Segment Start: EXERCISE DATA
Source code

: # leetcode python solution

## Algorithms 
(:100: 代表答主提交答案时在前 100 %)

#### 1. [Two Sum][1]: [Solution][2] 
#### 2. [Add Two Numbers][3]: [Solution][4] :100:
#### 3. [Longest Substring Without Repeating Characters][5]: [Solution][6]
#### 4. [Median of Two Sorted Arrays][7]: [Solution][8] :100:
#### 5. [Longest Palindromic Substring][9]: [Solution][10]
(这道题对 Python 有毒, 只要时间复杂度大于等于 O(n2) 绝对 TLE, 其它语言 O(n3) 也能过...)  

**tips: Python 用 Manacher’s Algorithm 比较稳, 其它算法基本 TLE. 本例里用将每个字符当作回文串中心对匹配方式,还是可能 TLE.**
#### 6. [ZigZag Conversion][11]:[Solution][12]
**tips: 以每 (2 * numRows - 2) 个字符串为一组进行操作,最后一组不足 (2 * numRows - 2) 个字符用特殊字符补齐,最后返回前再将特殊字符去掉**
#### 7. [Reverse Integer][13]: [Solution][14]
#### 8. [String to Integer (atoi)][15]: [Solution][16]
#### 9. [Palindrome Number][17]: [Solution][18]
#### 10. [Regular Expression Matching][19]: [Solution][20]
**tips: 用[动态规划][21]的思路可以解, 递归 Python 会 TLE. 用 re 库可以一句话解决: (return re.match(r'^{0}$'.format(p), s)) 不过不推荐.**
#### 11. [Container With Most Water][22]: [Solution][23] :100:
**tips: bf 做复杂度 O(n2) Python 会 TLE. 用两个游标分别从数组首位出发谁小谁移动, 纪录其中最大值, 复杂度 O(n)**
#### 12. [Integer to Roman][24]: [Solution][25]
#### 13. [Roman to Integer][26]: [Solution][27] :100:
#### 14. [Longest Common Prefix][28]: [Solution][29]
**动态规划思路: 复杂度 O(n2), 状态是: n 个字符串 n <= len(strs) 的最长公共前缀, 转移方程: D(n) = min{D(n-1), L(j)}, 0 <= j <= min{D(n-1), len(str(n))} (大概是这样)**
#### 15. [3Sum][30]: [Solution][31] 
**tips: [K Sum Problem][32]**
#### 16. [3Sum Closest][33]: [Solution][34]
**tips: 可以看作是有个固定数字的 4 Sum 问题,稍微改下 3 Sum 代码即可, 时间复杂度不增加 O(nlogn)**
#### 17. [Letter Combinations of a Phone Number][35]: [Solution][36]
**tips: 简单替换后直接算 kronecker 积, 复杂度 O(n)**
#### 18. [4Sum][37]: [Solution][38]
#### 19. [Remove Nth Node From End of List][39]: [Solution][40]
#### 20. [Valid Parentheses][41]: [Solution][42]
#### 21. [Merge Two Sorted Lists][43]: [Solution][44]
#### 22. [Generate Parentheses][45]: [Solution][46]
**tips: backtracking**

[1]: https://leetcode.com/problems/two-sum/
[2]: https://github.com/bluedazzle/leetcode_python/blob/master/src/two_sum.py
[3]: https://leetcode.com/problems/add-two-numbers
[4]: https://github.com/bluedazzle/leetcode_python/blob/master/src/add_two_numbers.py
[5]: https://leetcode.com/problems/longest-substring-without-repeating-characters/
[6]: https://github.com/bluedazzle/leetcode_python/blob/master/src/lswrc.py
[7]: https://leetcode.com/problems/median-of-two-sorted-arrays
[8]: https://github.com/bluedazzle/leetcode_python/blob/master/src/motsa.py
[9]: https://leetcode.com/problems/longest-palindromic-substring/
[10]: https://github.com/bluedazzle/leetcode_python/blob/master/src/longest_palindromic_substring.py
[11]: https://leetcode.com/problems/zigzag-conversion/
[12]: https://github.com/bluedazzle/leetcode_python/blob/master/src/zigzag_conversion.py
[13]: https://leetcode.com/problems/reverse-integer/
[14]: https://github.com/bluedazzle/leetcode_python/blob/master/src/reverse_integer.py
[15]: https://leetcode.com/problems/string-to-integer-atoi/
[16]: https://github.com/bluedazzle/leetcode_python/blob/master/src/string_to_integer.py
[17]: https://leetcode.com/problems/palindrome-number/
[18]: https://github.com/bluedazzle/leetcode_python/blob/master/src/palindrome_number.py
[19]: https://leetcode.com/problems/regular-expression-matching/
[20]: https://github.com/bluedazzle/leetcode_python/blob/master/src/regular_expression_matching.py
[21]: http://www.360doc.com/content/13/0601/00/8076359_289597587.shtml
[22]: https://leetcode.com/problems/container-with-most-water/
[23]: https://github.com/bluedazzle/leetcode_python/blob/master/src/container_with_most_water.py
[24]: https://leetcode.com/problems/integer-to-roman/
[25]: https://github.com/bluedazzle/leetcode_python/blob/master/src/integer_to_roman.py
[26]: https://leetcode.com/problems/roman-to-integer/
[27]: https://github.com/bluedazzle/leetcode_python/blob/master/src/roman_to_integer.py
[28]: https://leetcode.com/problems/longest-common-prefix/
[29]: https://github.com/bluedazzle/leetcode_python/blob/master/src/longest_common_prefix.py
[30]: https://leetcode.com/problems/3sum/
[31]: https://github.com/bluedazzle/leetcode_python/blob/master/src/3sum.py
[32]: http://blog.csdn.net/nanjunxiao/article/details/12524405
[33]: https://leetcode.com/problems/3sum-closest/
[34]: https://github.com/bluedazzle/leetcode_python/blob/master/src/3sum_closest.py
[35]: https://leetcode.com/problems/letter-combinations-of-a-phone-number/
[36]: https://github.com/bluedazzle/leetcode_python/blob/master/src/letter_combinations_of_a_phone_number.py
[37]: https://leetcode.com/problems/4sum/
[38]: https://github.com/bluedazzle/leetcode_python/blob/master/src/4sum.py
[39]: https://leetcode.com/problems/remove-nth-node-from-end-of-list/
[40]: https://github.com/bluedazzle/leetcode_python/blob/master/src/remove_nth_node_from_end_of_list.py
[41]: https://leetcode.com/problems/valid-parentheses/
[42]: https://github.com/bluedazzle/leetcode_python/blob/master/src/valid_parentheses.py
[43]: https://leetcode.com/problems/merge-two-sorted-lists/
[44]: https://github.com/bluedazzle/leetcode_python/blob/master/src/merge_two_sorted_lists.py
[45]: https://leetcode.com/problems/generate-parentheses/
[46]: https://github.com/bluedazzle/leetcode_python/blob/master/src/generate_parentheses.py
Segment End: EXERCISE DATA
**ACTION ITEM**
Taking the entries above, write out exactly the lines starting with the line containing "leetcode python solution" and going on through the line containing "#### 4. [Median", both included, and nothing else.

**ANSWER SECTION**
: # leetcode python solution

## Algorithms 
(:100: 代表答主提交答案时在前 100 %)

#### 1. [Two Sum][1]: [Solution][2] 
#### 2. [Add Two Numbers][3]: [Solution][4] :100:
#### 3. [Longest Substring Without Repeating Characters][5]: [Solution][6]
#### 4. [Median of Two Sorted Arrays][7]: [Solution][8] :100:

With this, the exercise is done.